平成30年7月豪雨 先遣隊報告7月13日(金)広島市での活動
活動者:渡邊智恵、小林賢吾
1. A小学校
1)周辺の状況
・ 小学校周辺の道は土砂あり、土砂の独特の匂いがあり。至る所に流木や浸水した家財道具等の災害ゴミあり。
・ 小学校は床上浸水、運動場の土砂被害などあり、復旧作業をしており授業の再開は未定である。
・ この地域では、床下浸水、床上浸水、1階が浸水、全壊など、被災状況に格差がみられる。
2)避難所の状況と運営
・ 昼間の避難所には、高齢者を中心として5名ほどが体育館の四隅に世帯ごとでまとまっている。ペットを連れている高齢者はトイレに近い場所を確保されていた。
・ ライフラインは開通し、物資はほぼ調達できており、必要な物や情報が提示されている。

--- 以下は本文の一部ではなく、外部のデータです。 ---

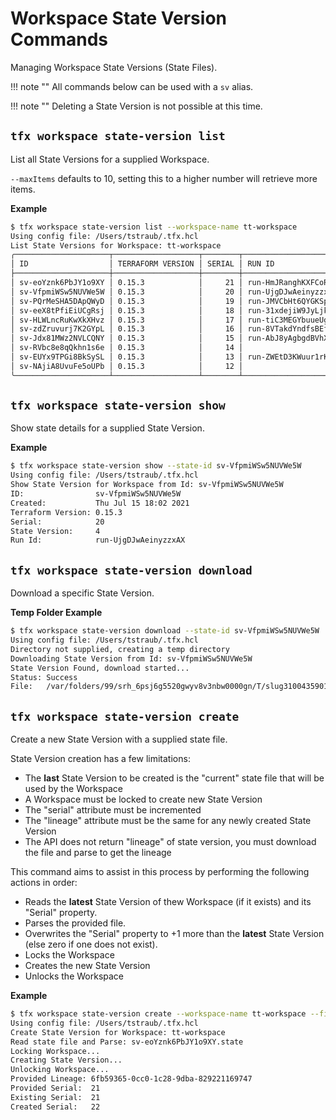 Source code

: # Workspace State Version Commands

Managing Workspace State Versions (State Files).

!!! note ""
    All commands below can be used with a `sv` alias.

!!! note ""
    Deleting a State Version is not possible at this time.

## `tfx workspace state-version list`

List all State Versions for a supplied Workspace.

`--maxItems` defaults to 10, setting this to a higher number will retrieve more items.

**Example**

```sh
$ tfx workspace state-version list --workspace-name tt-workspace
Using config file: /Users/tstraub/.tfx.hcl
List State Versions for Workspace: tt-workspace
╭─────────────────────┬───────────────────┬────────┬──────────────────────┬───────────────────────╮
│ ID                  │ TERRAFORM VERSION │ SERIAL │ RUN ID               │ CREATED               │
├─────────────────────┼───────────────────┼────────┼──────────────────────┼───────────────────────┤
│ sv-eoYznk6PbJY1o9XY │ 0.15.3            │     21 │ run-HmJRanghKXFCoRpe │ Thu Jul 15 18:03 2021 │
│ sv-VfpmiWSw5NUVWe5W │ 0.15.3            │     20 │ run-UjgDJwAeinyzzxAX │ Thu Jul 15 18:02 2021 │
│ sv-PQrMeSHA5DApQWyD │ 0.15.3            │     19 │ run-JMVCbHt6QYGKSpjS │ Thu Jul 15 18:01 2021 │
│ sv-eeX8tPfiEiUCgRsj │ 0.15.3            │     18 │ run-31xdejiW9JyLjkKz │ Thu Jul 15 17:58 2021 │
│ sv-HLWLncRuKwXkXHvz │ 0.15.3            │     17 │ run-tiC3MEGYbuueUg2X │ Thu Jun 24 22:21 2021 │
│ sv-zdZruvurj7K2GYpL │ 0.15.3            │     16 │ run-8VTakdYndfsBEfdY │ Wed Jun 23 12:33 2021 │
│ sv-Jdx81MWz2NVLCQNY │ 0.15.3            │     15 │ run-AbJ8yAgbgdBVhXkA │ Sun May 23 18:42 2021 │
│ sv-RVbc8e8qQkhn1s6e │ 0.15.3            │     14 │                      │ Sun May 23 18:40 2021 │
│ sv-EUYx9TPGi8BkSySL │ 0.15.3            │     13 │ run-ZWEtD3KWuur1rKdu │ Sat May 22 17:54 2021 │
│ sv-NAjiA8UvuFe5oUPb │ 0.15.3            │     12 │                      │ Sat May 22 17:54 2021 │
╰─────────────────────┴───────────────────┴────────┴──────────────────────┴───────────────────────╯
```

## `tfx workspace state-version show`

Show state details for a supplied State Version.

**Example**

```sh
$ tfx workspace state-version show --state-id sv-VfpmiWSw5NUVWe5W
Using config file: /Users/tstraub/.tfx.hcl
Show State Version for Workspace from Id: sv-VfpmiWSw5NUVWe5W
ID:                sv-VfpmiWSw5NUVWe5W
Created:           Thu Jul 15 18:02 2021
Terraform Version: 0.15.3
Serial:            20
State Version:     4
Run Id:            run-UjgDJwAeinyzzxAX
```


## `tfx workspace state-version download`

Download a specific State Version.

**Temp Folder Example**

```sh
$ tfx workspace state-version download --state-id sv-VfpmiWSw5NUVWe5W
Using config file: /Users/tstraub/.tfx.hcl
Directory not supplied, creating a temp directory 
Downloading State Version from Id: sv-VfpmiWSw5NUVWe5W
State Version Found, download started... 
Status: Success
File:   /var/folders/99/srh_6psj6g5520gwyv8v3nbw0000gn/T/slug3100435901/sv-VfpmiWSw5NUVWe5W.state
```


## `tfx workspace state-version create`

Create a new State Version with a supplied state file.

State Version creation has a few limitations:

- The **last** State Version to be created is the "current" state file that will be used by the Workspace
- A Workspace must be locked to create new State Version
- The "serial" attribute must be incremented
- The "lineage" attribute must be the same for any newly created State Version
- The API does not return "lineage" of state version, you must download the file and parse to get the lineage

This command aims to assist in this process by performing the following actions in order:

- Reads the **latest** State Version of thew Workspace (if it exists) and its "Serial" property.
- Parses the provided file.
- Overwrites the "Serial" property to +1 more than the **latest** State Version (else zero if one does not exist). 
- Locks the Workspace
- Creates the new State Version
- Unlocks the Workspace

**Example**

```sh
$ tfx workspace state-version create --workspace-name tt-workspace --filename sv-eoYznk6PbJY1o9XY.state 
Using config file: /Users/tstraub/.tfx.hcl
Create State Version for Workspace: tt-workspace
Read state file and Parse: sv-eoYznk6PbJY1o9XY.state
Locking Workspace... 
Creating State Version... 
Unlocking Workspace... 
Provided Lineage: 6fb59365-0cc0-1c28-9dba-829221169747
Provided Serial:  21
Existing Serial:  21
Created Serial:   22
```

・ 避難所には行政職員が常駐しており避難所運営を行っており、市の保健師が巡回している。
2. B小学校
1)周辺の状況
・山の上に位置している避難所であり、流木等が片付けられて道の端においてある。
2)避難所の状況と運営
・行政職員、保健師の配置が昼間と夜間とされており、自衛隊が常駐して出入りの管理等をしている。被災地域内に住んでいる看護師(計3名)がボランティアで避難所開設当初から,避難所環境の改善と健康障害者の対応に尽力をされている。
・自衛隊の風呂が常設してあり、入浴時間などもスケジューリングされ、見守りが必要な高齢者には看護師のボランティアによる見守りが行われている。

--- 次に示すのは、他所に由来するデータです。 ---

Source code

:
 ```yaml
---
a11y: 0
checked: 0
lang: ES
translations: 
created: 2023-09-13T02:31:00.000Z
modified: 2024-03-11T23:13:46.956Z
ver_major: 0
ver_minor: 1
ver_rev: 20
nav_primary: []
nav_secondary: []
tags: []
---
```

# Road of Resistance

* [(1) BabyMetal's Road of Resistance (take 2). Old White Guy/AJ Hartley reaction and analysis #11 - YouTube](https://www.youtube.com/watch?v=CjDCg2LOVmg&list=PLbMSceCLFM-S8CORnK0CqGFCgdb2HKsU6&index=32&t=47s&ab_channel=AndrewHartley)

・ピーク時は避難者が100人超えており、その際は「高齢者専用の教室」とは別に「感染症部屋」、「妊産婦、3歳未満の子供を持つ家族専用の部屋」を設置して対応していた。現時点では感染症はない。
・地元の整体師によるマッサージを受けることができ、仕切られたスペースが確保されている。
・女性専用の着替えスペースが設置されており、女性への配慮もなされていた。
・地元の電気屋から洗濯機を無償提供してもらい、洗濯場整備を行っている。冷蔵庫や冷凍庫なども無償提供してもらい、夏場の食中毒の予防対策につながっている。
・段ボールベッドが希望する避難者全員に行き渡っており、マトレスが良いという人にはマトレスを提供できている。
・簡易型の冷房器具と扇風機あり、14日にエアコン設置作業あにより、環境改善がなされる予定である。
・ペットにも対応されており、動物のケガ等についても連携が取れている。
3)健康問題とその対応
・体育館内は34度(18時頃)を示しており、熱中症予防のための水分・塩分補給については注意を払われていた.地域の人からの情報で熱中症の疑いがある人に対して、看護師のボランティアがバイクでOS-1を自宅までもっていき,対応をしていた。
・夕方からは、片付け作業から帰ってきた人の中で、熱傷(水泡)や擦過傷の手当が必要となっている。場所的にこの避難所は虫が多いので、虫刺されの薬は全員に配布し、早くからカーテンを引いて虫が来ないように対策を講じられていた。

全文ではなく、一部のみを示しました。